The following features should be used: weighted features and the query being a natural language query.
The number of features can also exclude features that occur less than a predetermined number of times in the data graph and features with a probability of reaching a correct target that falls below a predetermined threshold.
As part of generating query answers, the instructions, when executed by the at least one processor, can:
- Cause the computer system to identify a query template for the query
- Examine search records for queries matching the query template
- Obtain search results from the search records for queries matching the query template
As part of generating positive and negative training examples, the instructions:
- Cause the computer system to extract a source entity from a query in the search records that matches the query template
- Extract entities from the search results of the query that matches the query template
- Determine the number of times a target entity appears in the search results of the query that matches the query template
- Use the source entity and the target entity as a positive training example if the number of times meets a threshold
The features may be weighted.
Each of the features can have its own associated weight.

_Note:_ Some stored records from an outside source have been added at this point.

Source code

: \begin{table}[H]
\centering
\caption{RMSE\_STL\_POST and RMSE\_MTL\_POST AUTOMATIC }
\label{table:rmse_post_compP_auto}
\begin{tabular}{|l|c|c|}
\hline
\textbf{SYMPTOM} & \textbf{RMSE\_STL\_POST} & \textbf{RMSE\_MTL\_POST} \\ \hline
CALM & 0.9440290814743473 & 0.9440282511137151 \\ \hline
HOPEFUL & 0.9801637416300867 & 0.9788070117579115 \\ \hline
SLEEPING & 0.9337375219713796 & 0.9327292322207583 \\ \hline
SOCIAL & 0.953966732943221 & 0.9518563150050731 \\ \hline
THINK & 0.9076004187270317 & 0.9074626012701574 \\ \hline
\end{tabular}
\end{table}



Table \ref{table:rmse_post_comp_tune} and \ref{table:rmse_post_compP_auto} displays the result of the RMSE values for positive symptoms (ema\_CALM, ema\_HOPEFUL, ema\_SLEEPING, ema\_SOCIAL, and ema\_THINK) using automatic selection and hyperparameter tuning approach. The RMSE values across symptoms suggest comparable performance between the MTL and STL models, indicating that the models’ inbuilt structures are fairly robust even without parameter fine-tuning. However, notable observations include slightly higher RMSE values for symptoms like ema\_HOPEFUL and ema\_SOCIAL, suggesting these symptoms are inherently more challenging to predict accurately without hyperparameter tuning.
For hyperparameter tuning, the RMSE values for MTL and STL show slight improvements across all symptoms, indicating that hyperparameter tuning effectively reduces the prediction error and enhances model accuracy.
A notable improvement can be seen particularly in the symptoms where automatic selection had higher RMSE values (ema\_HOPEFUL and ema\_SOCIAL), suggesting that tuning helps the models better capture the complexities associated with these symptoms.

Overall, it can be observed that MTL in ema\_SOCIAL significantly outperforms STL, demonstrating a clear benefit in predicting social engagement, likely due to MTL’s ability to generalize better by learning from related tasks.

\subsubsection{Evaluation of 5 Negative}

A feature can be a path through the data graph with an associated confidence score. The path may represent a sequence of edges in the data graph.
The patent tells us about the following advantages from using the process in the Querying Data Graph patent
-
- Implementations may automatically extend a data graph by reading relational information from a large text corpus, such as documents available over the Internet or other corpora with more than a million documents, and combine this information with existing information from the data graph
- Such implementations can create millions of new tuples for a data graph with high accuracy
- Some implementations may also map natural language queries to paths in the data graph to produce query results from the data graph
- One difficulty with natural language queries is finding a match between the relationships or edges in the data graph to the query
- Some implementations train the machine learning module to perform the mapping, making natural language querying of the graph possible without a manually entered synonym table that can be difficult to populate, maintain and verify
exhaustively
This patent can be found here:
Querying a Data Graph Using Natural Language Queries
Inventors Amarnag Subramanya, Fernando Pereira, Ni Lao, John Blitzer, Rahul Guptag
Applicants GOOGLE LLC
US20210026846
Patent Filing Date October 13, 2020
Patent Number 20210026846
Granted: January 28, 2021
Abstract
Implementations include systems and methods for querying a data graph. An example method includes receiving a machine learning module trained to produce a model with multiple features for a query, each feature representing a path in a data graph.
The method also includes receiving a search query that includes a first search term, mapping the search query to the query, and mapping the first search term to a first entity in the data graph.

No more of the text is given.